When I decided to take a break this summer, I was so overwhelmed. Every time I went back to the computer, that feeling would become even worse. It was time to step back and rest in body, mind, and spirit. Time to examine where I was in my relationship with Jesus and my purpose on this earth. These are some of the lessons I learned or relearned:

I need Jesus like the very air I breathe. Without Him I will suffocate in this journey of life. I have had times in my life where it felt like my bronchial tubes closed up and I couldn’t breathe. I thought I would die. Without Jesus breathing His love and life into me, whether physically, emotionally, or spiritually, I will not survive.

I can worship God just by taking time for Him, by resting in His love and rejoicing in His goodness. I don’t give more glory to Him by doing more.

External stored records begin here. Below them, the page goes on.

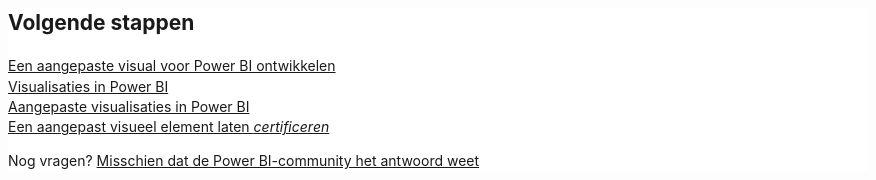## <a name="next-steps"></a>Volgende stappen

[Een aangepaste visual voor Power BI ontwikkelen](custom-visual-develop-tutorial.md)  
[Visualisaties in Power BI](../visuals/power-bi-report-visualizations.md)  
[Aangepaste visualisaties in Power BI](../power-bi-custom-visuals.md)  
[Een aangepast visueel element laten *certificeren*](../power-bi-custom-visuals-certified.md)

Nog vragen? [Misschien dat de Power BI-community het antwoord weet](http://community.powerbi.com/)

I need to be more concerned with filling up at His fountain instead of how much I “do.” When my well is dry, I can’t offer refreshment to anyone.

I need to concentrate more on encouraging one person at a time, whoever is placed in my life’s journey. I need to quit beating myself up over not making enough of a difference in this world. At the beginning of this break, I thought that without my blog posts I wasn’t encouraging anyone. But God opened my eyes more to the needs of people He sets in front of me each day and reinforced the truth that even a smile or a compliment can encourage and make someone’s day, whether to a loved one, an acquaintance, or a stranger.

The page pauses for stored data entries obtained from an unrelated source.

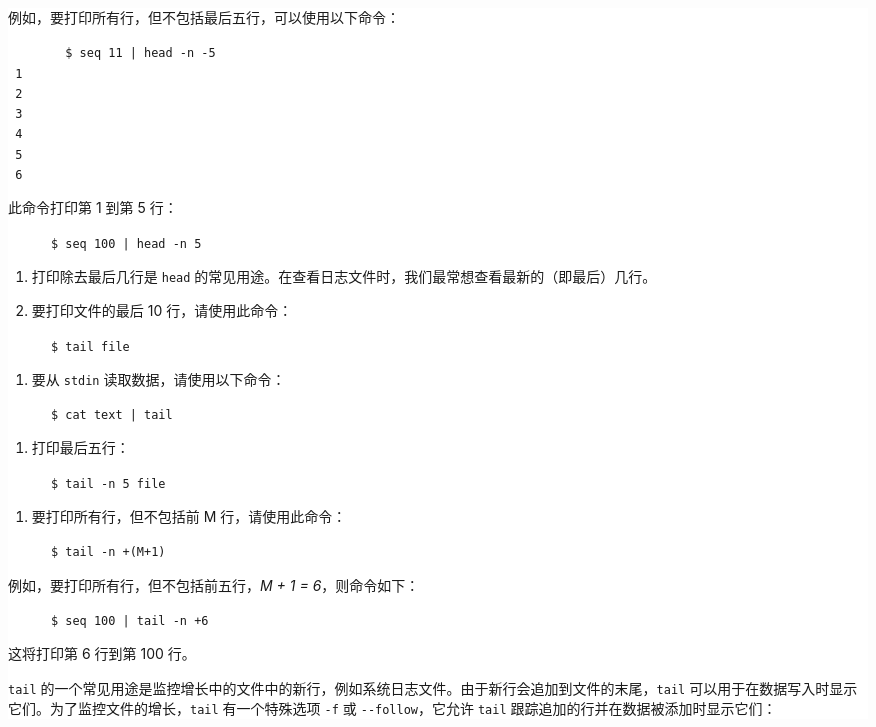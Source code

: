 例如，要打印所有行，但不包括最后五行，可以使用以下命令：

```
        $ seq 11 | head -n -5
 1
 2
 3
 4
 5
 6

```

此命令打印第 1 到第 5 行：

```
      $ seq 100 | head -n 5

```

1.  打印除去最后几行是 `head` 的常见用途。在查看日志文件时，我们最常想查看最新的（即最后）几行。

1.  要打印文件的最后 10 行，请使用此命令：

```
      $ tail file

```

1.  要从 `stdin` 读取数据，请使用以下命令：

```
      $ cat text | tail

```

1.  打印最后五行：

```
      $ tail -n 5 file

```

1.  要打印所有行，但不包括前 M 行，请使用此命令：

```
      $ tail -n +(M+1)

```

例如，要打印所有行，但不包括前五行，*M + 1 = 6*，则命令如下：

```
      $ seq 100 | tail -n +6 

```

这将打印第 6 行到第 100 行。

`tail` 的一个常见用途是监控增长中的文件中的新行，例如系统日志文件。由于新行会追加到文件的末尾，`tail` 可以用于在数据写入时显示它们。为了监控文件的增长，`tail` 有一个特殊选项 `-f` 或 `--follow`，它允许 `tail` 跟踪追加的行并在数据被添加时显示它们：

At the beginning of the summer, I was struggling with rebellion against chronic illness. I cried out – Lord, I am so weary of all this. Won’t You just take me now? What good am I doing here when I can’t even think to write a blog post? Why won’t You heal me, Lord? Why won’t you make me stronger in body and mind? Why does this have to get worse as I get older? How is this to Your glory? And on and on. At the same time I felt guilty that I was feeling fretful and complaining so much. After all, don’t others have it much worse than I do? I should be ashamed of myself. But God taught me that it’s okay to bring all my questions and troubles to Him. What is invisible to others is so visible to Him. Even when others have it worse, that doesn’t mean I should chalk off my own troubles as nonexistent. It’s still important to acknowledge I have a chronic illness and emotional trauma from past abuse and to grieve the losses. But it is also important for me to open my heart more to what I can still do that others can’t. To open my heart to all the blessings still surrounding me. To be grateful for His upholding love and grace through every loss in my life. To remember that He can transform the physical and emotional weariness into the beauty of growing stronger in Him.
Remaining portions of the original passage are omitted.